Jamal, who’s usually hyper-focused on whatever mission they have to accomplish, gets a sort-of-but-not-really girlfriend in Kendra (Troy Leigh-Anne Johnson), the home-schooled, socially awkward, hands-on young woman who takes notes about her “homework.” It’s a hilarious subplot that offers Jamal a ton of character development outside of his daily obsessions and allows him the space to explore whether he wants to just have sex or if he thinks it’ll be better if he loves the person. He doesn’t come to any concrete conclusions, but it’s satisfying to watch as he figures out that he can strike a balance.

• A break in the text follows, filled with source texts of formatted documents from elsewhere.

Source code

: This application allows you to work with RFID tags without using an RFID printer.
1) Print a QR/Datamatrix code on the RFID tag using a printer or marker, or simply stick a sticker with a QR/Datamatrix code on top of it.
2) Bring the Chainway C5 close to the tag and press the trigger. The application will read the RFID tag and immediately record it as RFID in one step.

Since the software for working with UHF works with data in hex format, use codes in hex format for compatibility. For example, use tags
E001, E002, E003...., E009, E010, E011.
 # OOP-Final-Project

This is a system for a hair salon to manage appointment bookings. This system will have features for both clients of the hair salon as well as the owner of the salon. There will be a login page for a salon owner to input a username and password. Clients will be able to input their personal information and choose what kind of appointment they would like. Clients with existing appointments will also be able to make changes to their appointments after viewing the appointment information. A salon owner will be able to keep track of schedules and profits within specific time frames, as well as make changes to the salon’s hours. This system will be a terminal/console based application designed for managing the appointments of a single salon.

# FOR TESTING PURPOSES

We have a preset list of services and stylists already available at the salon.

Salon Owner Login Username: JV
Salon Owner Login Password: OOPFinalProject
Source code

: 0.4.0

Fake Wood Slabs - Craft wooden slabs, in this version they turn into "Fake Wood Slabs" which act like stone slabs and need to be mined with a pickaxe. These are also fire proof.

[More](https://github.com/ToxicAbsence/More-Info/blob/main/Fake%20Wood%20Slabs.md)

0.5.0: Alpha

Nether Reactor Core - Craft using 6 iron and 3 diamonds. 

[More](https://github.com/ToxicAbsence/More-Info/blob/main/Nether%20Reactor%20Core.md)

Perhaps one of the more grounded moments in all of Season 3 is when Monse admits that she doesn’t feel sad that her mother is dead. Rather, she is relieved because she’ll no longer have to face crushing disappointment. At the same time, she’s scared that not feeling the “normal” feelings after a loss will make her desensitized to everything. It’s such a heart-wrenchingly honest moment that it’s hard to watch, heavy in its implications, but powerful in its ability to give voice to something that’s often too difficult or embarrassing to convey with words. Sierra Capri crushes this scene and is able to so thoughtfully and authentically portray the depth of Monse’s complicated feelings.
One of the greatest treasures of the show continues to be Jessica Marie Garcia’s portrayal of Jasmine. On My Block more fully incorporates her into the season’s plot and it’s one of the best decisions the writers ever made. What’s even better is that she finally gets to develop a true friendship with Monse. The two have had an antagonistic relationship for two seasons, but they finally get to be real friends in Season 3 and it is easily one of the highlights. Plus, having the two of them on the same side means that there are two practical minds working to put a stop to some of the nonsense in the group. And, at long last, Jasmine and Ruby get to explore their feelings for each other that comes full circle in an open, honest, and comedic way.
On My Block has always been able to balance the teens’ daily life with a season-long mystery waiting to be solved. However, amidst the trips to the pool, outlandish schemes to find Lil’ Ricky, and family drama, the series is quick to remind us that everything is tinged with the very real life situations — gang wars, PTSD, and death, among other things — that shape and affect every facet of their everyday lives. It’s a balancing act that the show pulls off quite well, weaving in and out of comedic situations and into dramatic moments with relative ease. Filled with heart, humor, and a huge dose of reality, On My Block Season 3 firing on all cylinders and thriving.